• Source texts of formatted documents:

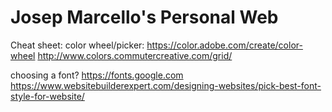 # Josep Marcello's Personal Web

Cheat sheet:
color wheel/picker: 
  https://color.adobe.com/create/color-wheel
  http://www.colors.commutercreative.com/grid/
 
 choosing a font?
  https://fonts.google.com
  https://www.websitebuilderexpert.com/designing-websites/pick-best-font-style-for-website/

• TASK GOAL: Check every line of the records, and copy the ones that hold the word "https".

• ANSWER TO THE PROBLEM:
  https://color.adobe.com/create/color-wheel
  https://fonts.google.com
  https://www.websitebuilderexpert.com/designing-websites/pick-best-font-style-for-website/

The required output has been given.